Senior commanders in both the Islamic Revolutionary Guard Corps and the regular armed forces, along with senior political officials, have warned that any US attack-regardless of scale-would be treated as an act of war.

Such declarations have unsettled Iran's neighbours, particularly Gulf states hosting US forces. A rapid Iranian response would place those countries - and Israel - at immediate risk, regardless of their direct involvement, and raises the prospect of a conflict spreading far beyond Iran and the United States.

Washington, too, faces constraints.
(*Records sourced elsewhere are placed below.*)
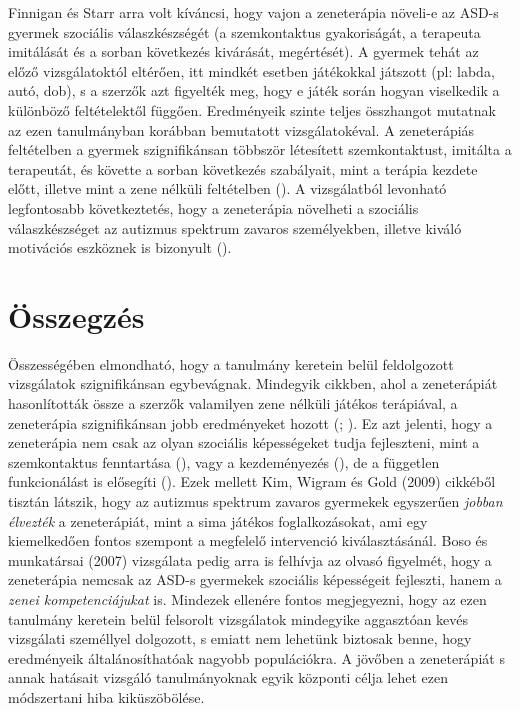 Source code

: Finnigan és Starr arra volt kíváncsi, hogy vajon a zeneterápia növeli-e az ASD-s gyermek szociális válaszkészségét (a szemkontaktus gyakoriságát, a terapeuta imitálá\-sát és a sorban  következés kivárását, megértését). A gyermek tehát az előző vizsgála\-toktól eltérően, itt mindkét esetben játékokkal játszott (pl: labda, autó, dob), s a szerzők azt figyelték meg, hogy e játék során hogyan viselkedik a különböző feltételektől függően. Eredményeik szinte teljes összhangot mutatnak az ezen tanulmányban korábban bemutatott vizsgálatokéval. A zeneterápiás feltételben a gyermek szignifikánsan többször létesí\-tett szemkontaktust, imitálta a terapeutát, és követte a sorban következés szabályait, mint a terápia kezdete előtt, illetve mint a zene nélküli feltételben (\cite{finnigan_starr_2010}). A vizsgálatból levonható legfontosabb következtetés, hogy a zeneterápia növelheti a szociális válaszkészséget az autizmus spektrum zavaros személyekben, illetve kiváló motivációs eszköznek is bizonyult (\cite{finnigan_starr_2010}).
\pagebreak

\section{Összegzés}

Összességében elmondható, hogy a tanulmány keretein belül feldolgozott vizsgálatok szignifikánsan egybevágnak. Mindegyik cikkben, ahol a zeneterápiát hasonlították össze a szerzők valamilyen zene nélküli játékos terápiával, a zeneterápia szignifikánsan jobb eredményeket hozott (\cite{finnigan_starr_2010}; \cite{kim_wigram_gold_2009}). Ez azt jelenti, hogy a zeneterápia nem csak az olyan szociális képességeket  tudja fejleszteni, mint a szemkontaktus fenntartása (\cite{finnigan_starr_2010}), vagy a kezdeményezés (\cite{kim_wigram_gold_2009}), de a független funkcionálást is elősegíti (\cite{kern_wolery_aldridge_2006}). Ezek mellett Kim, Wigram és Gold (2009) cikkéből tisztán látszik, hogy az autizmus spektrum zavaros gyermekek egyszerűen \textit{jobban élvezték} a zeneterápiát, mint a sima játékos foglalkozásokat, ami egy kiemelkedően fontos szempont a megfelelő intervenció kiválasztásánál. Boso és munkatársai (2007) vizsgálata pedig arra is felhívja az olvasó figyelmét, hogy a zeneterápia nemcsak az ASD-s gyermekek szociális képességeit fejleszti, hanem a \textit{zenei kompetenciájukat} is. Mindezek ellenére fontos megjegyezni, hogy az ezen tanulmány keretein belül felsorolt vizsgálatok mindegyike aggasztóan kevés vizsgálati személlyel dolgozott, s emiatt nem lehetünk biztosak benne, hogy eredményeik általánosíthatóak nagyobb populációkra. A jövőben a zeneterápiát s annak hatásait vizsgáló tanulmányoknak egyik központi célja lehet ezen módszertani hiba kiküszöbölése. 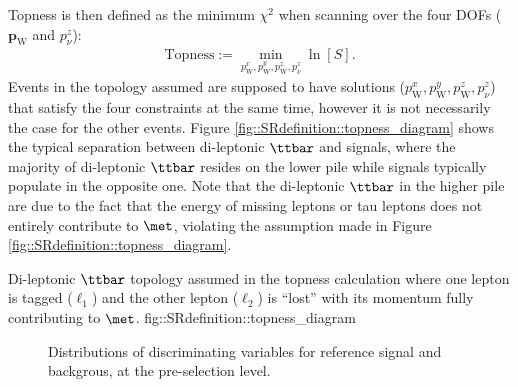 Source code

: Topness is then defined as the minimum $\chi^2$ when scanning over the four DOFs ($\bm{p}_{\mathrm{W}}$ and $p_{\nu}^z$):
\begin{align}
\mathrm{Topness} := \min_{p_{\mathrm{W}}^x, p_{\mathrm{W}}^y, p_{\mathrm{W}}^z, p_{\nu}^z} \ln[S].
\end{align}
Events in the topology assumed are supposed to have solutions ($p_{\mathrm{W}}^x, p_{\mathrm{W}}^y, p_{\mathrm{W}}^z, p_{\nu}^z$) that satisfy the four constraints at the same time, however it is not necessarily the case for the other events. Figure \ref{fig::SRdefinition::topness_diagram} shows the typical separation between di-leptonic $\ttbar$ and signals, where the majority of di-leptonic $\ttbar$ resides on the lower pile while signals typically populate in the opposite one. 
Note that the di-leptonic $\ttbar$ in the higher pile are due to the fact that the energy of missing leptons or tau leptons does not entirely contribute to $\met$, violating the assumption made in Figure \ref{fig::SRdefinition::topness_diagram}. 

{}
{Di-leptonic $\ttbar$ topology assumed in the topness calculation where one lepton is tagged ($\ell_1$) and the other lepton ($\ell_2$) is ``lost'' with its momentum fully contributing to $\met$. 
}
{fig::SRdefinition::topness_diagram}


\begin{figure}[h]
  \centering
    \caption{ 
    Distributions of discriminating variables for reference signal and backgrous, at the pre-selection level.
    \label{fig::SRdefinition::distVar1}       
    }
\end{figure}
Trump has repeatedly warned Iranian authorities against using violence against protesters and, at the height of the unrest, told Iranians that "help is coming". Those remarks were widely circulated inside Iran and raised expectations among protesters.
A handout satellite image made available shows Iran's Natanz nuclear enrichment facility after US air strikes, in Natanz, Iran, 22 June 2025.
Image source,Maxar Technologies/EPA
Image caption,
The US attacked Iranian nuclear sites during Iran's war with Israel in June 2025
Both sides are aware of the broader strategic picture.

Trump knows Iran is militarily weaker than it was before last summer's 12-day war, and Tehran is aware that he has little appetite for a full-scale, open-ended conflict.

That mutual awareness may provide some reassurance, but it could also create dangerous misperceptions, with each side potentially overestimating its leverage or misreading the opponent's intentions.

For Trump, finding a balance, whatever that might be, is crucial. He needs an outcome he can present as a victory, without tipping Iran into either a renewed cycle of repression or a descent into chaos.

For Iranian leaders, the danger lies in timing and perception. Iran's previous model of delayed, symbolic retaliation may no longer be sufficient if leaders believe speed is essential to reassert deterrence on the outside and control inside of the country that was shaken by the scale of the recent unrests.

Yet, a rapid response would sharply increase the risk of miscalculation, drawing regional actors into a conflict few can afford.

With both sides under intense pressure and little room to manoeuvre, a long-running game of brinkmanship may be approaching its most dangerous moment, one in which the cost of getting the balance wrong would be borne not only by governments, but by millions of ordinary Iranians and the wider region beyond.